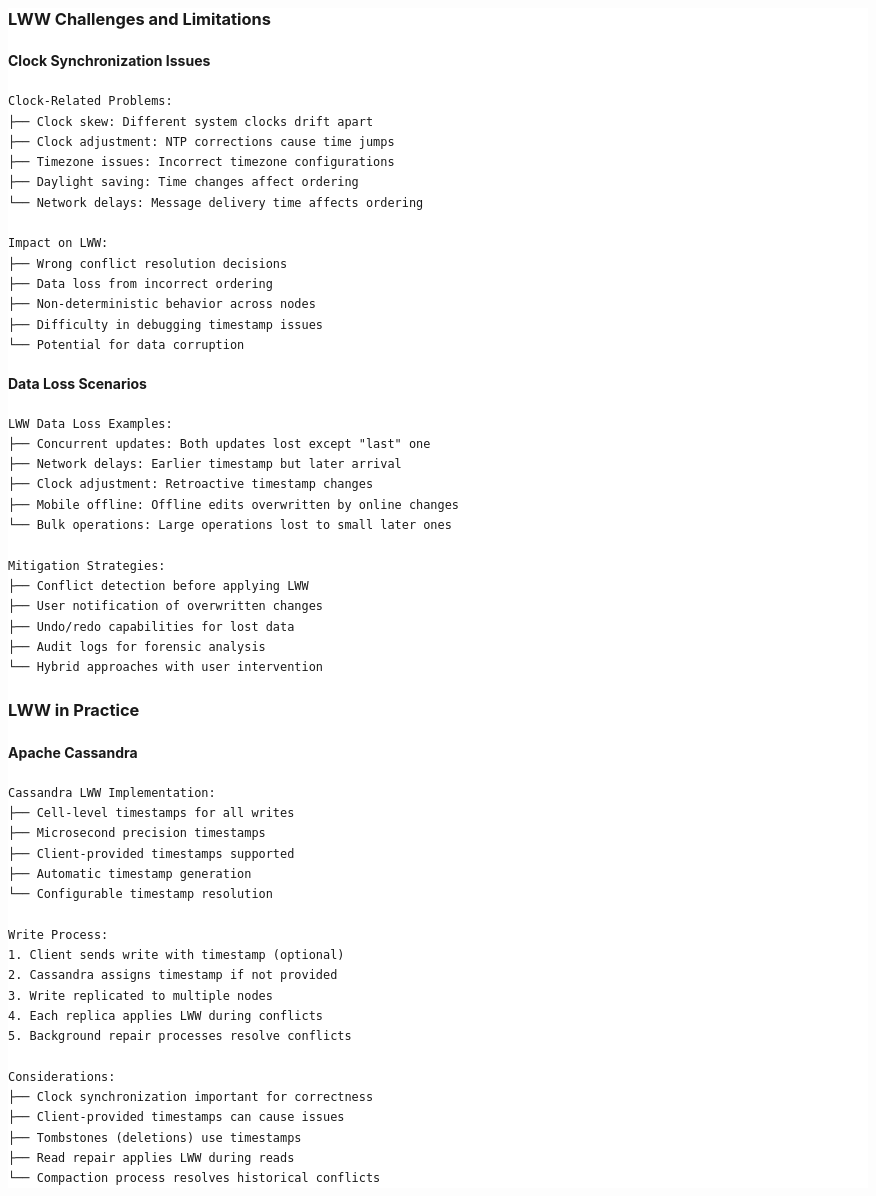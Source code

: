 ### LWW Challenges and Limitations

#### Clock Synchronization Issues

```
Clock-Related Problems:
├── Clock skew: Different system clocks drift apart
├── Clock adjustment: NTP corrections cause time jumps
├── Timezone issues: Incorrect timezone configurations
├── Daylight saving: Time changes affect ordering
└── Network delays: Message delivery time affects ordering

Impact on LWW:
├── Wrong conflict resolution decisions
├── Data loss from incorrect ordering
├── Non-deterministic behavior across nodes
├── Difficulty in debugging timestamp issues
└── Potential for data corruption
```

#### Data Loss Scenarios

```
LWW Data Loss Examples:
├── Concurrent updates: Both updates lost except "last" one
├── Network delays: Earlier timestamp but later arrival
├── Clock adjustment: Retroactive timestamp changes
├── Mobile offline: Offline edits overwritten by online changes
└── Bulk operations: Large operations lost to small later ones

Mitigation Strategies:
├── Conflict detection before applying LWW
├── User notification of overwritten changes
├── Undo/redo capabilities for lost data
├── Audit logs for forensic analysis
└── Hybrid approaches with user intervention
```

### LWW in Practice

#### Apache Cassandra

```
Cassandra LWW Implementation:
├── Cell-level timestamps for all writes
├── Microsecond precision timestamps
├── Client-provided timestamps supported
├── Automatic timestamp generation
└── Configurable timestamp resolution

Write Process:
1. Client sends write with timestamp (optional)
2. Cassandra assigns timestamp if not provided
3. Write replicated to multiple nodes
4. Each replica applies LWW during conflicts
5. Background repair processes resolve conflicts

Considerations:
├── Clock synchronization important for correctness
├── Client-provided timestamps can cause issues
├── Tombstones (deletions) use timestamps
├── Read repair applies LWW during reads
└── Compaction process resolves historical conflicts
```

────────────────────

• [AIM OF THE EXERCISE]
The answer must be a word-for-word copy of all the entries, containing no pictures.

• [ANSWER TO THIS TASK]
Source code

: ### LWW Challenges and Limitations

#### Clock Synchronization Issues

```
Clock-Related Problems:
├── Clock skew: Different system clocks drift apart
├── Clock adjustment: NTP corrections cause time jumps
├── Timezone issues: Incorrect timezone configurations
├── Daylight saving: Time changes affect ordering
└── Network delays: Message delivery time affects ordering

Impact on LWW:
├── Wrong conflict resolution decisions
├── Data loss from incorrect ordering
├── Non-deterministic behavior across nodes
├── Difficulty in debugging timestamp issues
└── Potential for data corruption
```

#### Data Loss Scenarios

```
LWW Data Loss Examples:
├── Concurrent updates: Both updates lost except "last" one
├── Network delays: Earlier timestamp but later arrival
├── Clock adjustment: Retroactive timestamp changes
├── Mobile offline: Offline edits overwritten by online changes
└── Bulk operations: Large operations lost to small later ones

Mitigation Strategies:
├── Conflict detection before applying LWW
├── User notification of overwritten changes
├── Undo/redo capabilities for lost data
├── Audit logs for forensic analysis
└── Hybrid approaches with user intervention
```

### LWW in Practice

#### Apache Cassandra

```
Cassandra LWW Implementation:
├── Cell-level timestamps for all writes
├── Microsecond precision timestamps
├── Client-provided timestamps supported
├── Automatic timestamp generation
└── Configurable timestamp resolution

Write Process:
1. Client sends write with timestamp (optional)
2. Cassandra assigns timestamp if not provided
3. Write replicated to multiple nodes
4. Each replica applies LWW during conflicts
5. Background repair processes resolve conflicts

Considerations:
├── Clock synchronization important for correctness
├── Client-provided timestamps can cause issues
├── Tombstones (deletions) use timestamps
├── Read repair applies LWW during reads
└── Compaction process resolves historical conflicts
```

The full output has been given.